If you’re going to commit a drive by, at least don’t aim at yourself.

In an article published yesterday in the Washington Examiner, meant as an attack on SpaceX and Elon Musk, staff writer Richard Pollock initiated a series of stumbling, intellectually vacant statements with this whopper:

“The rocket lost power from one of its nine engines shortly after its Sunday launch and only delivered 882 of the promised 1,800 pounds of resupply cargo for the space station.”

What?  The total mass delivered was actually 1,995 pounds; 882 of cargo and 1,113 of packaging.

And then there was this:

“These are not the Falcon 9 project’s first setbacks, as it is at least two years behind schedule and three previous test launches were cancelled.”

“Cancelled?”  Perhaps then, the streaming video of Falcon  9 flights 1,2 and 3 were elaborate fabrications,  just like the Moon landing.  Or, maybe the word he was looking  for was  “delayed, ” the occurrence of which has a strong correlation with the word “test.”

After quoting an anonymous former “astronaut,”  who was presumably brave enough to fly on the Shuttle but is apparently too timid to identify himself (or more likely, his employer) the rest of the article goes on to misrepresent the nature of Space Act Agreements, and attempt to make the case for the wonders of FAR contracting “to ensure cost controls.”

One of the best things about a free press is that fact that people are allowed to make fools of themselves in public, and internet gives everyone a front row seat.  Where was the editor?  Maybe watching NASA video coverage of Sunita Williams opening the cargo hatch  of the second reusable,  crew capable spacecraft  which SpaceX has developed and flown to the station with less funding than Project Orion burns through in a four month’s time.

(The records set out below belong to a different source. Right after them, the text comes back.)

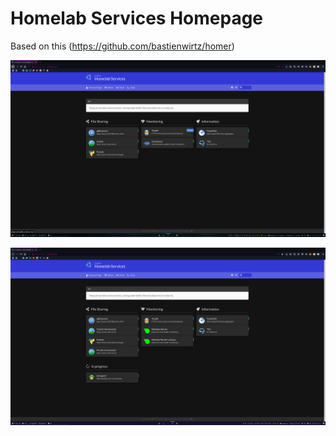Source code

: # Homelab Services Homepage


Based on this (https://github.com/bastienwirtz/homer)

![](https://raw.githubusercontent.com/Crstian19/HomeServer/master/Homeserver%20page/screenshot.png)

![](https://raw.githubusercontent.com/Crstian19/HomeServer/master/Homeserver%20page/screenshot_2.png)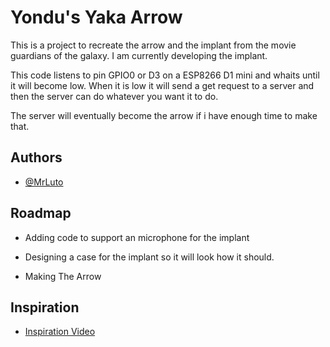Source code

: 
# Yondu's Yaka Arrow

This is a project to recreate the arrow and the implant from the movie guardians of the galaxy.
I am currently developing the implant.

This code listens to pin GPIO0 or D3 on a ESP8266 D1 mini and whaits until it will become low.
When it is low it will send a get request to a server and then the server can do whatever you want it to do.

The server will eventually become the arrow if i have enough time to make that.
## Authors

- [@MrLuto](https://www.github.com/MrLuto)



## Roadmap

- Adding code to support an microphone for the implant

- Designing a case for the implant so it will look how it should.

- Making The Arrow


## Inspiration

 - [Inspiration Video](https://www.youtube.com/watch?v=sSPpMb0RCFw)
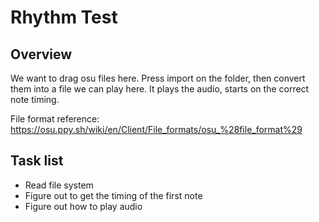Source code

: ﻿# Rhythm Test

## Overview

We want to drag osu files here. Press import on the folder, then convert them into a file we can play here. It plays
the audio, starts on the correct note timing.

File format reference: https://osu.ppy.sh/wiki/en/Client/File_formats/osu_%28file_format%29

## Task list

- Read file system
- Figure out to get the timing of the first note
- Figure out how to play audio
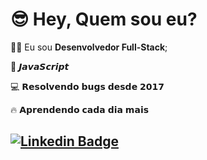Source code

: # 😎 Hey, Quem sou eu?

🧒🏻 Eu sou **Desenvolvedor Full-Stack**;

💍 𝙅𝙖𝙫𝙖𝙎𝙘𝙧𝙞𝙥𝙩

💻 𝗥𝗲𝘀𝗼𝗹𝘃𝗲𝗻𝗱𝗼 𝗯𝘂𝗴𝘀 𝗱𝗲𝘀𝗱𝗲 𝟮𝟬𝟭𝟳

🔥 𝗔𝗽𝗿𝗲𝗻𝗱𝗲𝗻𝗱𝗼 𝗰𝗮𝗱𝗮 𝗱𝗶𝗮 𝗺𝗮𝗶𝘀




## [![Linkedin Badge](https://img.shields.io/badge/-LinkedIn-0077B5?style=flat&logo=Linkedin&logoColor=white)](https://br.linkedin.com/in/gustavo-ferreira-rocha-858716175?trk=people-guest_people_search-card)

Clearly the Examiner, which is a very conservative leaning publication, is none to pleased about the apparent success of this aspect of the Obama Administrations’s space policy, even if it was initiated under President Bush, and comes from a strong background of bi-partisan support over many years as outlined in this recent piece  in The Space Review.

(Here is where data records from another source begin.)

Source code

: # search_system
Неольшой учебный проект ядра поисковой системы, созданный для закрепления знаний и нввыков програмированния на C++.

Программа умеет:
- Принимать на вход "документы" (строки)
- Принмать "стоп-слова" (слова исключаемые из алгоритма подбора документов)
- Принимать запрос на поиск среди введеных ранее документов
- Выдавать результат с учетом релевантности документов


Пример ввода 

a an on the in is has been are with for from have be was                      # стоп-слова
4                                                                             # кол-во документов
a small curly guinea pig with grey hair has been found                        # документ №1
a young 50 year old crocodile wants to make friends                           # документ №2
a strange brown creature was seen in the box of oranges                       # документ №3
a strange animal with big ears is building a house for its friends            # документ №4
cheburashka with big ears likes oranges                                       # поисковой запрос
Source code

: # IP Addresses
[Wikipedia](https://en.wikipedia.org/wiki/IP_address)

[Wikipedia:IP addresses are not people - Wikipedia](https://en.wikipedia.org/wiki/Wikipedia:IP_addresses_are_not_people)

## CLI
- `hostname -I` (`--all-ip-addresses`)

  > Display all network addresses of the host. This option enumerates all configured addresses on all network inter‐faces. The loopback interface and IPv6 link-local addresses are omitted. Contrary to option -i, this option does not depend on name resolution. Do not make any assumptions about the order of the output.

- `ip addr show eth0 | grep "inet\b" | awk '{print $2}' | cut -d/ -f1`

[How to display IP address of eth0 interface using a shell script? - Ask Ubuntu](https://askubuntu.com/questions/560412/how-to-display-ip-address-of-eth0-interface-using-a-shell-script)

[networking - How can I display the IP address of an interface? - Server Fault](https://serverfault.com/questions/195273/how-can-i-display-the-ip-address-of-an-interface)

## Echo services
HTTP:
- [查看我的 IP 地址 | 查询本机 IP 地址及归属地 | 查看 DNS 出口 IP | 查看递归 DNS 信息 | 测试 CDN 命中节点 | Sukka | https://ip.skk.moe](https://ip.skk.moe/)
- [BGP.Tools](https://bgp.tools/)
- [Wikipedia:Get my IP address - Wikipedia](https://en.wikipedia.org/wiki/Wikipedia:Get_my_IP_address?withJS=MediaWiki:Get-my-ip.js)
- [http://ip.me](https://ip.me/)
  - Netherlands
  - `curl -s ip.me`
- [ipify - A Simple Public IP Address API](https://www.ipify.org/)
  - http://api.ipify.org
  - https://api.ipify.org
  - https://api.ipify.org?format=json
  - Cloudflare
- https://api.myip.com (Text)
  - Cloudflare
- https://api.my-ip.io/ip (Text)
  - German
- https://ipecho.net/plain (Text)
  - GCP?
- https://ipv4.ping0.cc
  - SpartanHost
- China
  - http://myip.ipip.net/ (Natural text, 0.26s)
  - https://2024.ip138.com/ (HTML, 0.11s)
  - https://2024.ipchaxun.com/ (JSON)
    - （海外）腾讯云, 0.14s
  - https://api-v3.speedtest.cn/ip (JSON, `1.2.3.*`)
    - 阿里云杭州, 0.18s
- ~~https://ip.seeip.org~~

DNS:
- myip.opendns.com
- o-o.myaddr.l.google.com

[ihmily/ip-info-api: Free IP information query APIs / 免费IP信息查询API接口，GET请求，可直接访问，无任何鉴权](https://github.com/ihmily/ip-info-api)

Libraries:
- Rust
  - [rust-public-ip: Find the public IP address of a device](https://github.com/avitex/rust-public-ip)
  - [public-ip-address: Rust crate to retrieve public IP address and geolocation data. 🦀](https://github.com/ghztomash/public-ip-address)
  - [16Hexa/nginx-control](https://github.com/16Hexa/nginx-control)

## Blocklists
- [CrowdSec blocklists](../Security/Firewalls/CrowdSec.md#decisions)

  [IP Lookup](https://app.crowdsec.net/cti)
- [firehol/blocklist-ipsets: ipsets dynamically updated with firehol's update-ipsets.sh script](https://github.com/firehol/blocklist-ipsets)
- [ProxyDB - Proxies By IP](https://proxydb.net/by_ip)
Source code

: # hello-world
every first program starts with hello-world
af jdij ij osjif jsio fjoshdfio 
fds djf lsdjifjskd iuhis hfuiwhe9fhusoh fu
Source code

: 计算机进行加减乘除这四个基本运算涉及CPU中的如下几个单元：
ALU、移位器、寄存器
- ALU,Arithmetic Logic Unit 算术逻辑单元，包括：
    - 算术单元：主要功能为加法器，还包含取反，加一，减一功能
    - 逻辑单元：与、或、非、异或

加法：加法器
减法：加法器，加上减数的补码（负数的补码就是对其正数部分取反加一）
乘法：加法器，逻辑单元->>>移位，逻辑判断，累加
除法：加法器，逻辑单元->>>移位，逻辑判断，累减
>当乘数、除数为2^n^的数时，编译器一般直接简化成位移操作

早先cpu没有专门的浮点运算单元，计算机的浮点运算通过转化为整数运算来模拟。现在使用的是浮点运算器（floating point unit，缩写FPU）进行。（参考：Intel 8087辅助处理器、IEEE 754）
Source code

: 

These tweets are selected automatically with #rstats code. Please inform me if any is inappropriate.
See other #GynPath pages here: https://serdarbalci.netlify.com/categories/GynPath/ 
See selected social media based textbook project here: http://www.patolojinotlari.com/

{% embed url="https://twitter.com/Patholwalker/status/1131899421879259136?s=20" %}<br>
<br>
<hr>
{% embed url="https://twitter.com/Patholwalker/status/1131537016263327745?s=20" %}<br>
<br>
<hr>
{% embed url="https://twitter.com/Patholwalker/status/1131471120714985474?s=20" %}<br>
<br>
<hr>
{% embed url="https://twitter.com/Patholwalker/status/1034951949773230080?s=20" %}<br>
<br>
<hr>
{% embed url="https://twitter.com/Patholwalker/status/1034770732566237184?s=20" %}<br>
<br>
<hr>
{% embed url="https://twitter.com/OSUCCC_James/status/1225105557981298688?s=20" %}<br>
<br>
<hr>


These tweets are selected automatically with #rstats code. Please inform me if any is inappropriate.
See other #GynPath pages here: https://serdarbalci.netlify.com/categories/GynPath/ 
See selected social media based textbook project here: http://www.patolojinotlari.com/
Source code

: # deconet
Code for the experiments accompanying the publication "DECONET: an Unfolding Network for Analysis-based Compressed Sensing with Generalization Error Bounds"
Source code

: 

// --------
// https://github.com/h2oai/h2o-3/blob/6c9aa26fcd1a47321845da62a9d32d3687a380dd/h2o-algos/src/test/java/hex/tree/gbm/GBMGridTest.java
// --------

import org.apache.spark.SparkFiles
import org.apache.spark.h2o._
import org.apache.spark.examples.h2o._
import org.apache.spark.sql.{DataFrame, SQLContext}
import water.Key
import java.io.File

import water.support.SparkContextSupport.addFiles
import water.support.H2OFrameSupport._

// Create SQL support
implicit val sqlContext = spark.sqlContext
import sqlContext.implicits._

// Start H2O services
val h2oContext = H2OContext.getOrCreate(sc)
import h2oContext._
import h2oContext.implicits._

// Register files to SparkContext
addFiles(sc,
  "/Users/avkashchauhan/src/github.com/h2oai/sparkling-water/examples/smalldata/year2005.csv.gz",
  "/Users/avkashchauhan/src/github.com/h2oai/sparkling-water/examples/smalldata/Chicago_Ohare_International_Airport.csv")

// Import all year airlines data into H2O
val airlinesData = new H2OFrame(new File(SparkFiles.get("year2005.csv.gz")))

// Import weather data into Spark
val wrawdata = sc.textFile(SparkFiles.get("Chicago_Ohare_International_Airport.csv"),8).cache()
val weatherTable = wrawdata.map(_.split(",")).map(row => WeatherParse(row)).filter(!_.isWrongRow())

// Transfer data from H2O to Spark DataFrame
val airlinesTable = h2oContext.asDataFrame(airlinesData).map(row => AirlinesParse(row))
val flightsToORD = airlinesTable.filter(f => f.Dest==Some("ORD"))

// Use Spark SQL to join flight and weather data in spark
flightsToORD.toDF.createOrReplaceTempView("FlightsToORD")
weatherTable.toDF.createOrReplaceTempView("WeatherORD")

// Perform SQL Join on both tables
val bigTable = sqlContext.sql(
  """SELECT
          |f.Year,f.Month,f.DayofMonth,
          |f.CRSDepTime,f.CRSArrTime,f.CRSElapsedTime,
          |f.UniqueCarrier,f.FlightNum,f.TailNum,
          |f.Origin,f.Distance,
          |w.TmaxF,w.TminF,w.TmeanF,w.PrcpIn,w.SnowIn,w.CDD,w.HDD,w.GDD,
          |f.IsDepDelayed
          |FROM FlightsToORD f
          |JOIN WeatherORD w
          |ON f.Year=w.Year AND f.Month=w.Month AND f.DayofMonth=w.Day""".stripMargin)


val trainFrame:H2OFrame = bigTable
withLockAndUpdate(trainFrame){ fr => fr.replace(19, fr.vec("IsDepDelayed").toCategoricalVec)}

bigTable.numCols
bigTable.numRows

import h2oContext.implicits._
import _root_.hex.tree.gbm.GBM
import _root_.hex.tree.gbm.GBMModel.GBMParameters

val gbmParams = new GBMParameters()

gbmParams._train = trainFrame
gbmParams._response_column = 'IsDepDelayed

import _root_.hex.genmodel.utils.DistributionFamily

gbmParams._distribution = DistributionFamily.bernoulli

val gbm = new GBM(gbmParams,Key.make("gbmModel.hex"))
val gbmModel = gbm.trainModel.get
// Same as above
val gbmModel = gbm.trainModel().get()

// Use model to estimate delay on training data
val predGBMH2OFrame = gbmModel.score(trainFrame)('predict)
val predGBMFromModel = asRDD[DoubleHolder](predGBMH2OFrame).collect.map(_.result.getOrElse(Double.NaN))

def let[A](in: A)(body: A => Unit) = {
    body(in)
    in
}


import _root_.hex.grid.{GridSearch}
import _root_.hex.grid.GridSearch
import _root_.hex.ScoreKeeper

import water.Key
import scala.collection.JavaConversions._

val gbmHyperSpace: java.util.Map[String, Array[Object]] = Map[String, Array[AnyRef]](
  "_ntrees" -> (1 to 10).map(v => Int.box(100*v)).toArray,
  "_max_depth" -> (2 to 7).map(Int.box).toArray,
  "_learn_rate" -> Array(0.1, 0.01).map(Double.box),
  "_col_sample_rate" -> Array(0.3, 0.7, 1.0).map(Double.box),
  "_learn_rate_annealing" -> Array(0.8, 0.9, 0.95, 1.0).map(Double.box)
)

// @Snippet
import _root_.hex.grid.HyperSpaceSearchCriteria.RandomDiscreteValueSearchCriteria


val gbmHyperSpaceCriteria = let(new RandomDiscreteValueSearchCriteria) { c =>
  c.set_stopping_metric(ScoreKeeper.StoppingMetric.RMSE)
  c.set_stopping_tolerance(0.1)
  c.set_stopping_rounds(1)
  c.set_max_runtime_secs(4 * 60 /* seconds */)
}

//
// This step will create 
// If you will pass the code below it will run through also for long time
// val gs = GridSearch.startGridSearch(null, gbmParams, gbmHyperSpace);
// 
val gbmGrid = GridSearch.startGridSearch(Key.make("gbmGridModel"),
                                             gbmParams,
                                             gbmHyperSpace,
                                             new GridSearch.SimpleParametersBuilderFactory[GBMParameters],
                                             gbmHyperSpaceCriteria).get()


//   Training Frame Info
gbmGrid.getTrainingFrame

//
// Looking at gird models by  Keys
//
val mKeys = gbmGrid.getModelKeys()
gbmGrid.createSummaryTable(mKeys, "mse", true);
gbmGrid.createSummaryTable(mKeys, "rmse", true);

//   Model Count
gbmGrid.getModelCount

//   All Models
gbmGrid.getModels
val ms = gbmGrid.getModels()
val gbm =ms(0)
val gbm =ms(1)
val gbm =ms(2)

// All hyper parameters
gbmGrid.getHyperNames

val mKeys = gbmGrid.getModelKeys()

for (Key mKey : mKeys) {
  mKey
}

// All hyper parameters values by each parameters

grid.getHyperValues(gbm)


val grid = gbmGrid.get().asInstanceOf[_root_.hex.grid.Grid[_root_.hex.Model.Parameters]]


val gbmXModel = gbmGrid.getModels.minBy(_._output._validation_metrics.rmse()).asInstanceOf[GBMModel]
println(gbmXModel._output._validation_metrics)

Nevertheless, it seems that there is something else at work here, a deep-seated and almost inexplicable hostility to what in any other industry would be heralded by ostensible proponents of smaller government as a quintessential American success story.  As such, it harkens back to previous (and equally dishonest, but at least better written) attacks on SpaceX  by Loren Thompson, and the Lexington Institute as mouthpieces for traditional aerospace interests, of which defense giant Lockheed Martin is a significant contributor.

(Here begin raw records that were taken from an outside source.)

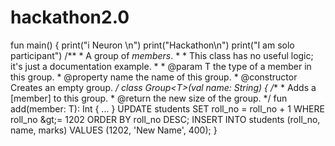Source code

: # hackathon2.0
fun main() {     print("i Neuron \n")     print("Hackathon\n")     print("I am solo participant") /**  * A group of *members*.  *  * This class has no useful logic; it's just a documentation example.  *  * @param T the type of a member in this group.  * @property name the name of this group.  * @constructor Creates an empty group.  */ class Group&lt;T>(val name: String) {     /**      * Adds a [member] to this group.      * @return the new size of the group.      */     fun add(member: T): Int { ... } UPDATE students SET roll_no = roll_no + 1 WHERE roll_no &amp;gt;= 1202 ORDER BY roll_no DESC;  INSERT INTO students (roll_no, name, marks) VALUES (1202, 'New Name', 400); }
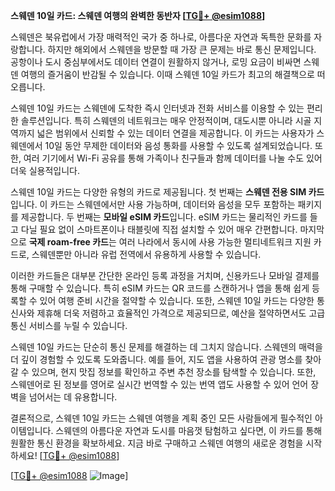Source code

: **스웨덴 10일 카드: 스웨덴 여행의 완벽한 동반자 [[TG💪+ @esim1088](https://t.me/s/esim1088)]**

스웨덴은 북유럽에서 가장 매력적인 국가 중 하나로, 아름다운 자연과 독특한 문화를 자랑합니다. 하지만 해외에서 스웨덴을 방문할 때 가장 큰 문제는 바로 통신 문제입니다. 공항이나 도시 중심부에서도 데이터 연결이 원활하지 않거나, 로밍 요금이 비싸면 스웨덴 여행의 즐거움이 반감될 수 있습니다. 이때 스웨덴 10일 카드가 최고의 해결책으로 떠오릅니다.

스웨덴 10일 카드는 스웨덴에 도착한 즉시 인터넷과 전화 서비스를 이용할 수 있는 편리한 솔루션입니다. 특히 스웨덴의 네트워크는 매우 안정적이며, 대도시뿐 아니라 시골 지역까지 넓은 범위에서 신뢰할 수 있는 데이터 연결을 제공합니다. 이 카드는 사용자가 스웨덴에서 10일 동안 무제한 데이터와 음성 통화를 사용할 수 있도록 설계되었습니다. 또한, 여러 기기에서 Wi-Fi 공유를 통해 가족이나 친구들과 함께 데이터를 나눌 수도 있어 더욱 실용적입니다.

스웨덴 10일 카드는 다양한 유형의 카드로 제공됩니다. 첫 번째는 **스웨덴 전용 SIM 카드**입니다. 이 카드는 스웨덴에서만 사용 가능하며, 데이터와 음성을 모두 포함하는 패키지를 제공합니다. 두 번째는 **모바일 eSIM 카드**입니다. eSIM 카드는 물리적인 카드를 들고 다닐 필요 없이 스마트폰이나 태블릿에 직접 설치할 수 있어 매우 간편합니다. 마지막으로 **국제 roam-free 카드**는 여러 나라에서 동시에 사용 가능한 멀티네트워크 지원 카드로, 스웨덴뿐만 아니라 유럽 전역에서 유용하게 사용할 수 있습니다.

이러한 카드들은 대부분 간단한 온라인 등록 과정을 거치며, 신용카드나 모바일 결제를 통해 구매할 수 있습니다. 특히 eSIM 카드는 QR 코드를 스캔하거나 앱을 통해 쉽게 등록할 수 있어 여행 준비 시간을 절약할 수 있습니다. 또한, 스웨덴 10일 카드는 다양한 통신사와 제휴해 더욱 저렴하고 효율적인 가격으로 제공되므로, 예산을 절약하면서도 고급 통신 서비스를 누릴 수 있습니다.

스웨덴 10일 카드는 단순히 통신 문제를 해결하는 데 그치지 않습니다. 스웨덴의 매력을 더 깊이 경험할 수 있도록 도와줍니다. 예를 들어, 지도 앱을 사용하여 관광 명소를 찾아갈 수 있으며, 현지 맛집 정보를 확인하고 주변 추천 장소를 탐색할 수 있습니다. 또한, 스웨덴어로 된 정보를 영어로 실시간 번역할 수 있는 번역 앱도 사용할 수 있어 언어 장벽을 넘어서는 데 유용합니다.

결론적으로, 스웨덴 10일 카드는 스웨덴 여행을 계획 중인 모든 사람들에게 필수적인 아이템입니다. 스웨덴의 아름다운 자연과 도시를 마음껏 탐험하고 싶다면, 이 카드를 통해 원활한 통신 환경을 확보하세요. 지금 바로 구매하고 스웨덴 여행의 새로운 경험을 시작하세요! [[TG💪+ @esim1088](https://t.me/s/esim1088)]

[[TG💪+ @esim1088](https://t.me/s/esim1088) ![Image](https://i.postimg.cc/Y0z9fWf4/image.png)]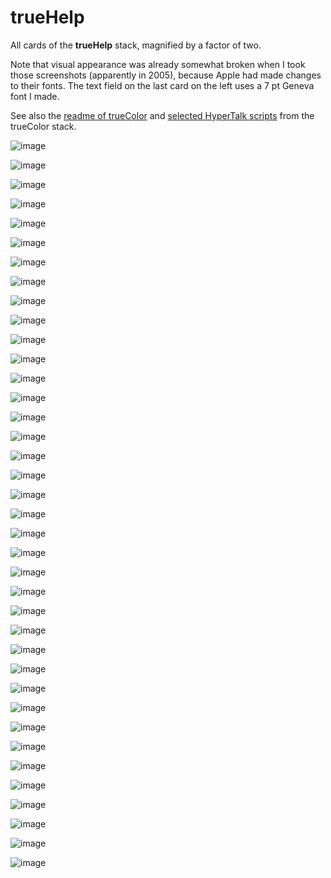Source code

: # trueHelp

All cards of the **trueHelp** stack, magnified by a factor of two.

Note that visual appearance was already somewhat broken when
I took those screenshots (apparently in 2005),
because Apple had made changes to their fonts.
The text field on the last card on the left
uses a 7 pt Geneva font I made.

See also the [readme of trueColor](../READMEs/trueColor.pdf)
and [selected HyperTalk scripts](../HyperTalk/trueColor.md)
from the trueColor stack.

![image](cards/trueHelp1.png)

![image](cards/trueHelp2.png)

![image](cards/trueHelp3.png)

![image](cards/trueHelp4.png)

![image](cards/trueHelp5.png)

![image](cards/trueHelp6.png)

![image](cards/trueHelp7.png)

![image](cards/trueHelp8.png)

![image](cards/trueHelp9.png)

![image](cards/trueHelp10.png)

![image](cards/trueHelp11.png)

![image](cards/trueHelp12.png)

![image](cards/trueHelp13.png)

![image](cards/trueHelp14.png)

![image](cards/trueHelp15.png)

![image](cards/trueHelp16.png)

![image](cards/trueHelp17.png)

![image](cards/trueHelp18.png)

![image](cards/trueHelp19.png)

![image](cards/trueHelp20.png)

![image](cards/trueHelp21.png)

![image](cards/trueHelp22.png)

![image](cards/trueHelp23.png)

![image](cards/trueHelp24.png)

![image](cards/trueHelp25.png)

![image](cards/trueHelp26.png)

![image](cards/trueHelp27.png)

![image](cards/trueHelp28.png)

![image](cards/trueHelp29.png)

![image](cards/trueHelp30.png)

![image](cards/trueHelp31.png)

![image](cards/trueHelp32.png)

![image](cards/trueHelp33.png)

![image](cards/trueHelp34.png)

![image](cards/trueHelp35.png)

![image](cards/trueHelp36.png)

![image](cards/trueHelp37.png)

![image](cards/trueHelp38.png)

There is nothing wrong with expressing concerns about the issues of a young company taking on an almost unprecedented challenge with the help of the U.S. taxpayer.  In fact, that is the job of a skeptical press.  But when the degree of success is so undeniable that one has to resort to outright falsehoods to even draw a contrast and present a story, then that becomes the news.

If  Orbital Sciences is successful in conducting its own COTS test flights in coming months, out of the Mid-Atlantic Regional Spaceport,  almost in D.C.’s own  back yard no less, it will be interesting to see what if any reaction comes from defenders of arsenal space.  Somehow it seems unlikely that the headlines will shout that Orbital, not to mention Boeing, Sierra Nevada and even ULA  got “insider deals” as well.